EXERCISE BRIEF :: Go over the data and copy out each line with "example" in it.

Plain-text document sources
--- START ---
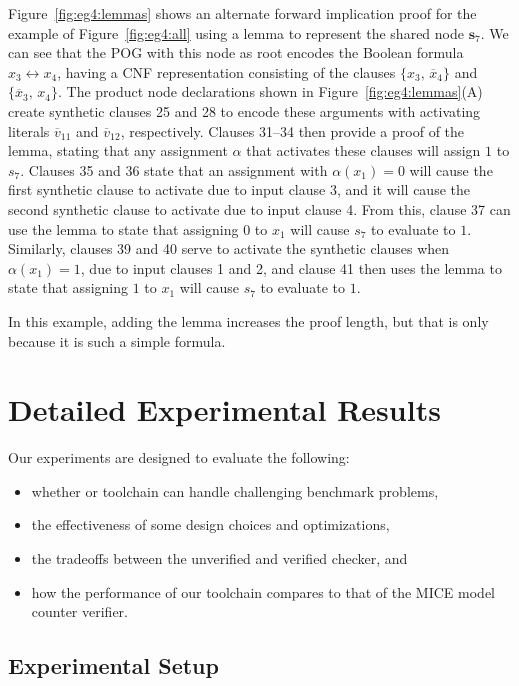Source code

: \documentclass[letterpaper,USenglish,cleveref, autoref, thm-restate]{lipics-v2021}
\newcommand{\obar}[1]{\overline{#1}}
\newcommand{\assign}{\alpha}
\newcommand{\makenode}[1]{\mathbf{#1}}
\newcommand{\nodes}{\makenode{s}}
\begin{document}
Figure~\ref{fig:eg4:lemmas} shows an alternate forward implication
proof for the example of Figure~\ref{fig:eg4:all} using a lemma to
represent the shared node $\nodes_7$.  We can see that the POG with
this node as root encodes the Boolean formula $x_3 \leftrightarrow x_4$, having a CNF representation consisting of the clauses
$\{x_3 ,\, \obar{x}_4\}$ and $\{\obar{x}_3 ,\, {x}_4\}$.  The product node
declarations shown in Figure~\ref{fig:eg4:lemmas}(A) create synthetic
clauses 25 and 28 to encode these arguments with activating literals
$\obar{v}_{11}$ and $\obar{v}_{12}$, respectively.  Clauses 31--34
then provide a proof of the lemma, stating that any assignment
$\assign$ that activates these clauses will  assign $1$ to $s_7$.
Clauses 35 and 36 state that an assignment with $\assign(x_1) = 0$
will cause the first synthetic clause to activate due to input clause
3, and it will cause the second synthetic clause to activate due to
input clause 4.  From this, clause 37 can use the lemma to state that
assigning $0$ to $x_1$ will cause $s_7$ to evaluate to $1$.  Similarly,
clauses 39 and 40 serve to activate the synthetic clauses when
$\assign(x_1) = 1$, due to input clauses 1 and 2, and clause 41 then
uses the lemma to state that assigning $1$ to $x_1$ will cause $s_7$ to
evaluate to $1$.

In this example, adding the lemma increases the proof length, but that
is only because it is such a simple formula.




\section{Detailed Experimental Results}
\label{app:experiments}

Our experiments are designed to evaluate the following:
\begin{itemize}
\item
  whether or toolchain can handle challenging benchmark problems,
\item  
the effectiveness of some design choices and optimizations,
\item
the tradeoffs between the unverified and verified checker, and
\item
how the performance of our toolchain compares to that of the MICE model counter verifier.
\end{itemize}

\subsection{Experimental Setup}
\end{document}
--- END ---
COMPLETED EXERCISE ::
proof for the example of Figure~\ref{fig:eg4:all} using a lemma to
In this example, adding the lemma increases the proof length, but that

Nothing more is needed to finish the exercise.